With the support of CVMM Collaborative Funding, Dr Juliana de Oliveira Costa and Dr Jialing Lin from the Medicines and Intelligence Research Program, the School of Population Health, led and conducted an investigation into the use of new medicines for Type 2 diabetes.
The aim of the study was to investigate and understand the geographic and socio-economic variation in the utilisation of sodium-glucose cotransporter 2 inhibitors (SGLT2is) and glucagon-like peptide-1 receptor agonists (GLP-1RAs) among individuals with type 2 diabetes (T2D).
The study was also the inaugural publication arising from research projects using the MedIntel Data Platform - a large, linked dataset developed using RIS grant funding. The Medicines Intelligence (MedIntel) Data Platform is an enduring, anonymised data platform, established to undertake population-based studies examining the use, safety and cost-effectiveness of prescribed medicines.
The study looked at the use of new medicines for Type 2 diabetes: SGLT2 inhibitors (SGLT2is) and GLP-1 receptor agonists (GLP-1RAs) in New South Wales. These medicines, taken with traditional diabetes medicines significantly improve blood sugar levels, and reduce the risk of heart and kidney disease. It was found that only half of patients who were using traditional diabetes medicines also used SGLT2is, and approximately 15% used GLP-1RAs.
Importantly, patterns of use varied depending on where people lived. SGLT2is were less commonly used in regions where people have lower incomes and poorer health. One area in north-east NSW showed higher GLP-1RA use than other regions.

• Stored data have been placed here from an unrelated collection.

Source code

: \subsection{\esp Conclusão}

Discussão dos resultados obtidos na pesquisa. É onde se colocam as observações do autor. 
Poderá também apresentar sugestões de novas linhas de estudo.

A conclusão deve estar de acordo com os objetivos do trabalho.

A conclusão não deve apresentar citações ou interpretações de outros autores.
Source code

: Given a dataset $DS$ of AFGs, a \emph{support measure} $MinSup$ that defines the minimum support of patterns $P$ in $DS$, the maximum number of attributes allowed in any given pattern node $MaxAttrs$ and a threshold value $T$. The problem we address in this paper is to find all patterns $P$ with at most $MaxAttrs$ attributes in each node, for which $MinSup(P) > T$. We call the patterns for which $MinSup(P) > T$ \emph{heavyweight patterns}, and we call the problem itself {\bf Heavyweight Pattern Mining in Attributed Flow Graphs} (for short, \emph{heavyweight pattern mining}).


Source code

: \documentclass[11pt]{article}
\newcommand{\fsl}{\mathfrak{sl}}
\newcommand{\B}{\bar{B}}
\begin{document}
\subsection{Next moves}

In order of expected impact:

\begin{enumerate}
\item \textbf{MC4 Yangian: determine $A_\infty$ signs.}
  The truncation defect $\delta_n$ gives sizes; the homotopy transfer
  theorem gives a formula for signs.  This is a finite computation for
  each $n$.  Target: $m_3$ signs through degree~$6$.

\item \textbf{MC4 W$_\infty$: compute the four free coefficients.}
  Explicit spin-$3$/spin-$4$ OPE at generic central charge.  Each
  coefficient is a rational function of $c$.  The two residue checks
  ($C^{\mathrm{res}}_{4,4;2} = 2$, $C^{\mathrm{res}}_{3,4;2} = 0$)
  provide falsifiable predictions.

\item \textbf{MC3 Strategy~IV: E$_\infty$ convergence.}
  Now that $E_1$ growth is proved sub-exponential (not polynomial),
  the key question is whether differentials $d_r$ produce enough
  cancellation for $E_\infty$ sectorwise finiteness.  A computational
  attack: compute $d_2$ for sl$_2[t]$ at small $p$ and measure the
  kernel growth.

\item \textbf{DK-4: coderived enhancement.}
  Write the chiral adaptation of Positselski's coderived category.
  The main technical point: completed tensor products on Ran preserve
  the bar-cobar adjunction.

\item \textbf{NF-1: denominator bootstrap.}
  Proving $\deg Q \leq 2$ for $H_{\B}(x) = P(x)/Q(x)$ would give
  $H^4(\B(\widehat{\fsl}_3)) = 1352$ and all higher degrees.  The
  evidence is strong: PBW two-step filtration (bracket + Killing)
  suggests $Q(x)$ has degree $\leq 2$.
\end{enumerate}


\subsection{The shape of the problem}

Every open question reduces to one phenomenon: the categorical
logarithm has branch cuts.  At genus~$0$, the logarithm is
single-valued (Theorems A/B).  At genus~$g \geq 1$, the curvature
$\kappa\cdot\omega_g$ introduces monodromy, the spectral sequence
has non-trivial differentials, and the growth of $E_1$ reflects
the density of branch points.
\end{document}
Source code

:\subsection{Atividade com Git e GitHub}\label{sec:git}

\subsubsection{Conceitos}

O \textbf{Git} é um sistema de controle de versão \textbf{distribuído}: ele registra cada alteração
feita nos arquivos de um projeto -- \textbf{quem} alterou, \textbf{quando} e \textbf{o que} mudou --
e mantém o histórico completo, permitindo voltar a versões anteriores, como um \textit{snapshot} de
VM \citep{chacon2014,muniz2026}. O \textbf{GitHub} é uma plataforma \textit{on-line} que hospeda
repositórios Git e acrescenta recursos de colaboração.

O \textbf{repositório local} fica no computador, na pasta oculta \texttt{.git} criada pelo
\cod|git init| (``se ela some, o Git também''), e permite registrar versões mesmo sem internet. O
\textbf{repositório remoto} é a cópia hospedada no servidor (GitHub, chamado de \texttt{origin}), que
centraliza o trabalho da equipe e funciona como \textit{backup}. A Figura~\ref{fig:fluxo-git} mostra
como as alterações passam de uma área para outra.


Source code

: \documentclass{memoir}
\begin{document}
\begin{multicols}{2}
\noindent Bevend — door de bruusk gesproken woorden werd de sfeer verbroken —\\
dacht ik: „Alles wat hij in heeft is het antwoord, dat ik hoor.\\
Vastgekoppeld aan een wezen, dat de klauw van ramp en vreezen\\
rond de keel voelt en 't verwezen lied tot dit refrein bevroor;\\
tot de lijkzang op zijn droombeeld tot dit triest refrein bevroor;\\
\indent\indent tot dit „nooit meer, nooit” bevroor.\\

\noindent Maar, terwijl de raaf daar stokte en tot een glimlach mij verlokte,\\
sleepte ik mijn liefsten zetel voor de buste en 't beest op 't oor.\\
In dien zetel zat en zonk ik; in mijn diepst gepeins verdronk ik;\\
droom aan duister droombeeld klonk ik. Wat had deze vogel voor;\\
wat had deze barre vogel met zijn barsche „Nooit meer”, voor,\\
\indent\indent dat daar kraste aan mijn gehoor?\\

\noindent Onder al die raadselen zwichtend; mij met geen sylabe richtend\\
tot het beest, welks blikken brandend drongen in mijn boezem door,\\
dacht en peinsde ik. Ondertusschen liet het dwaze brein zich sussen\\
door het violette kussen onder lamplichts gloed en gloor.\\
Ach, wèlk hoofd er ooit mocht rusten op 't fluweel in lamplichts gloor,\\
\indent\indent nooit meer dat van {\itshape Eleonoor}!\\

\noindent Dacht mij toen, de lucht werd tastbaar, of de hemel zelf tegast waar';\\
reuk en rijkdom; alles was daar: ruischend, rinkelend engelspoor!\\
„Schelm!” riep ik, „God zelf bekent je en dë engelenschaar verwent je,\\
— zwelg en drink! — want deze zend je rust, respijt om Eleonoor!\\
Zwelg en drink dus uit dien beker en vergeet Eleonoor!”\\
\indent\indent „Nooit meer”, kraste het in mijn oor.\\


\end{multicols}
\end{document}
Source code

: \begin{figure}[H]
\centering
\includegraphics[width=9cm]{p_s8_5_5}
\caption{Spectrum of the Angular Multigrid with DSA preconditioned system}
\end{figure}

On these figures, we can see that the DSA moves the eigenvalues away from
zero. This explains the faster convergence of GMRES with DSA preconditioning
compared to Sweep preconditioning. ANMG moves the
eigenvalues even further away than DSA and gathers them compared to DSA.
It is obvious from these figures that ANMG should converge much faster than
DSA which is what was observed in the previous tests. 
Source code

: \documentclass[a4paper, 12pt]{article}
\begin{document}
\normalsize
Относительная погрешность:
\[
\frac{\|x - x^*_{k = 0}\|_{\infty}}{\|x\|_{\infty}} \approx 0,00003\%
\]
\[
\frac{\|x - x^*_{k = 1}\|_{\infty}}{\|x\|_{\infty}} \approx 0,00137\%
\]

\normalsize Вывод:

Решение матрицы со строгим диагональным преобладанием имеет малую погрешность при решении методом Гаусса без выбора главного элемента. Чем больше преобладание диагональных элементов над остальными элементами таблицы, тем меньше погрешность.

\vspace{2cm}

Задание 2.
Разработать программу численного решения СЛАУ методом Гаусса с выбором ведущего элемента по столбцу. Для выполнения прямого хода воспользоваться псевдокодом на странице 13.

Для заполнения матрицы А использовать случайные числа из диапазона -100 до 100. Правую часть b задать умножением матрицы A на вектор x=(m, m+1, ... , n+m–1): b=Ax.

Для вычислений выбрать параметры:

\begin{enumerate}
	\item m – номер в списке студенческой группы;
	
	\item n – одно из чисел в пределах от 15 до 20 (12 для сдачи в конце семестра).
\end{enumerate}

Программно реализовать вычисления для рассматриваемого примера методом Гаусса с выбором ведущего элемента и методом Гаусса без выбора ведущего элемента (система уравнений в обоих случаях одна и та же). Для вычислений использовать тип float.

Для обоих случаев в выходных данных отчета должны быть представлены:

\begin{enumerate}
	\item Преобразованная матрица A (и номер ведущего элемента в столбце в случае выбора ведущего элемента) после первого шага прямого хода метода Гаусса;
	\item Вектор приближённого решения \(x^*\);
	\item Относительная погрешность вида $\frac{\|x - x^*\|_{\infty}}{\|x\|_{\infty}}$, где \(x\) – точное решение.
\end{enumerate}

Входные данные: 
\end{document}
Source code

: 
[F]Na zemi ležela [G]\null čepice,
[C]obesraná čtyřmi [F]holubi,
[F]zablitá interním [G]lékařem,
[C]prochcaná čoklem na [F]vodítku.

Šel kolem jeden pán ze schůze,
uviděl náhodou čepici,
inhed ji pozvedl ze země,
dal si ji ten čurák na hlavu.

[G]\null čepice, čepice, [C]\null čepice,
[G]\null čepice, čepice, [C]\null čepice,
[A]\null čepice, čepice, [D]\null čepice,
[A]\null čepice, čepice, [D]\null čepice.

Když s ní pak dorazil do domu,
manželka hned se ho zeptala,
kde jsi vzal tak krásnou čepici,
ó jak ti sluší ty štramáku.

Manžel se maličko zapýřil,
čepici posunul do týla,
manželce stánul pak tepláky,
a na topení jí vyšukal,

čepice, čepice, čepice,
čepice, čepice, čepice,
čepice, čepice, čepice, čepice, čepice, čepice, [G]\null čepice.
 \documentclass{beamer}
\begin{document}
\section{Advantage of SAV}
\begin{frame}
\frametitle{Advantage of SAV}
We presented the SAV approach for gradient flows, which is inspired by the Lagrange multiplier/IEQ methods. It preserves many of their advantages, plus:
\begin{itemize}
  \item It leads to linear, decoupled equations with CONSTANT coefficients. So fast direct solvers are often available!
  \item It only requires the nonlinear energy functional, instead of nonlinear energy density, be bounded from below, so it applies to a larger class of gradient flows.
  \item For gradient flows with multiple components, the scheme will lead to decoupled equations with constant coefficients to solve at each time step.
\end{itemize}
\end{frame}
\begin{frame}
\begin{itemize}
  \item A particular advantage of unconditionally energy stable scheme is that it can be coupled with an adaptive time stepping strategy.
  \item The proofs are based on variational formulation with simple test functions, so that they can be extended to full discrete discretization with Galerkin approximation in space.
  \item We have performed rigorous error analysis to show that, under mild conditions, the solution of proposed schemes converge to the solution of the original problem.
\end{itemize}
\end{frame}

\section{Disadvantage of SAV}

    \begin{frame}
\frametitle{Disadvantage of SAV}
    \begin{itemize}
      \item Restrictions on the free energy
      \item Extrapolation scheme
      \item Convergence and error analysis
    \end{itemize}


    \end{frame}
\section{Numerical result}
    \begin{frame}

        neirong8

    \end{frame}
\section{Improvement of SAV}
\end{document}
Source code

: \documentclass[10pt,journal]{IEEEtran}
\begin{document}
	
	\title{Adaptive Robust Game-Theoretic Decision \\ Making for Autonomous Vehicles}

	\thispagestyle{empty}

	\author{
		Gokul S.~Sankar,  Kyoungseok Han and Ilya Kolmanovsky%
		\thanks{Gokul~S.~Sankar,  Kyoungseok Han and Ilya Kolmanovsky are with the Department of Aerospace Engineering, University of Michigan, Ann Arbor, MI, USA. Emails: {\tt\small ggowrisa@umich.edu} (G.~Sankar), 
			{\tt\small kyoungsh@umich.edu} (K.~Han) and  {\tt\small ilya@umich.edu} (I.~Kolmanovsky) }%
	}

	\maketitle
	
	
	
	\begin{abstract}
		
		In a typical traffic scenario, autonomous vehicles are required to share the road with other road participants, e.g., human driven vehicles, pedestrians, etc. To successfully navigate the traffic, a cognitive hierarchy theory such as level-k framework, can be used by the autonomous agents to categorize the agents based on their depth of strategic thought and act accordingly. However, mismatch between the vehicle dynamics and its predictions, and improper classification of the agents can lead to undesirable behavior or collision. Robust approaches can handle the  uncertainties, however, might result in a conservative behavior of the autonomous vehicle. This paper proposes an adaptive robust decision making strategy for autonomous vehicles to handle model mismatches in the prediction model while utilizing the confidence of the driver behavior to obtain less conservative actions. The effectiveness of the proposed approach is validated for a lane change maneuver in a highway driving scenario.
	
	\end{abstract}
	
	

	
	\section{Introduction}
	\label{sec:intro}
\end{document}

To increase the use of these highly effective medicines, they recommend lowering costs to patients, changing restrictions on who is eligible to access them, and educating care providers about their benefits for patients. Monitoring medicine use by where people live will allow focus interventions in specific locations to maximise use in people who will benefit the most.
For researchers, these findings highlight the importance of considering local prescribing patterns when exploring medicine use across geographies (e.g. urban and regional area) - as these can overshadow any broader trends observed.